-- Work item --
Scan the entries below for the word "user", then copy each line that holds it.

-- Given records --
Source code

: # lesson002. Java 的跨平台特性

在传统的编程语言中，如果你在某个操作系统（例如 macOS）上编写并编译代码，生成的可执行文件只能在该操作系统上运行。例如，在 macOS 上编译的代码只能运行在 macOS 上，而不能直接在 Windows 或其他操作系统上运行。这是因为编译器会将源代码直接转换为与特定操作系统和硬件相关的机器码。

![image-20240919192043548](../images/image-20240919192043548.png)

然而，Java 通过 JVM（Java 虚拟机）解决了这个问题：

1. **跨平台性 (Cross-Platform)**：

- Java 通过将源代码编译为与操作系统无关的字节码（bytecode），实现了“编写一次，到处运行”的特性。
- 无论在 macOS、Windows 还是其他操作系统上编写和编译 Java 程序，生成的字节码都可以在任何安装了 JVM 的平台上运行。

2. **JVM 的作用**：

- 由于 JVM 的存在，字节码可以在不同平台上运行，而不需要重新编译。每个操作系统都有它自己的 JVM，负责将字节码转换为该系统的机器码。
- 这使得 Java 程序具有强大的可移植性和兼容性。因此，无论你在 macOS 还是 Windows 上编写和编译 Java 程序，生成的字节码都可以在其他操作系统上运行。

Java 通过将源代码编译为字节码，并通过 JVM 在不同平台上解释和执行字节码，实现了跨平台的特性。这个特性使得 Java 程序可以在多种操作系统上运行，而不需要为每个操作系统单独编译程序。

* * *

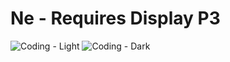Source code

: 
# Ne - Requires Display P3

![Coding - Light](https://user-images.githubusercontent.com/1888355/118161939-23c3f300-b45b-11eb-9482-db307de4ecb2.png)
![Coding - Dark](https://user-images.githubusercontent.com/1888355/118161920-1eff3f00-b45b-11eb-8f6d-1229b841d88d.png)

==

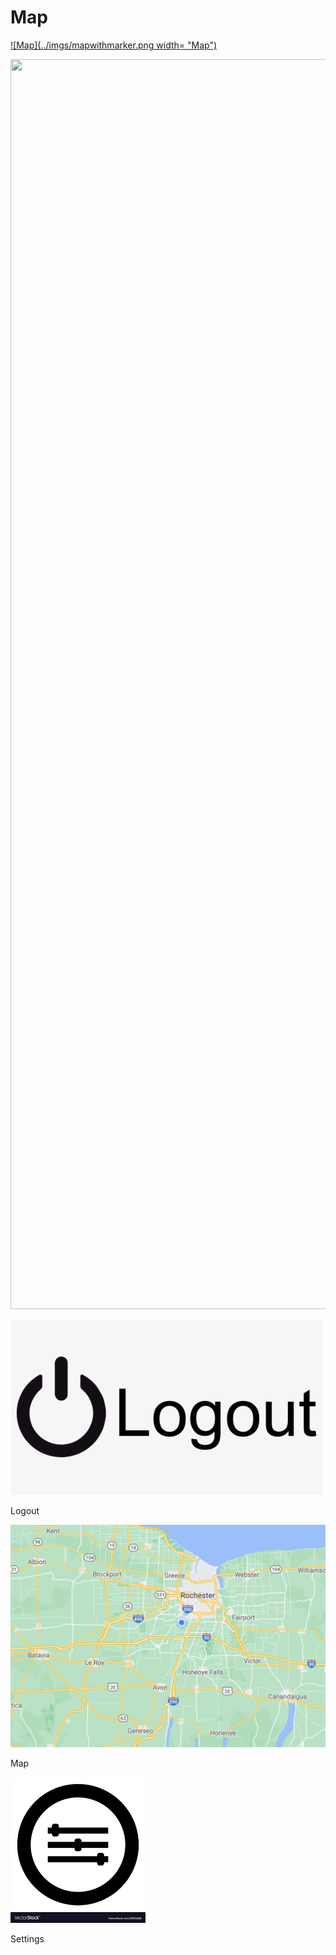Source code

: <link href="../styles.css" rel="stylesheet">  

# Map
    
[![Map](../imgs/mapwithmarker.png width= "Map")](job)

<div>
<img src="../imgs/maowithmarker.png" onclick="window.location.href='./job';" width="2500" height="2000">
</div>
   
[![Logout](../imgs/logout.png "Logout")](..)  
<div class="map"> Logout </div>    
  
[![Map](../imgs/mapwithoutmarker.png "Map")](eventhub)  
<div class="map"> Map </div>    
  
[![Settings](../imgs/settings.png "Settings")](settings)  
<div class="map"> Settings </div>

-- Your response --
![Coding - Light](https://user-images.githubusercontent.com/1888355/118161939-23c3f300-b45b-11eb-9482-db307de4ecb2.png)
![Coding - Dark](https://user-images.githubusercontent.com/1888355/118161920-1eff3f00-b45b-11eb-8f6d-1229b841d88d.png)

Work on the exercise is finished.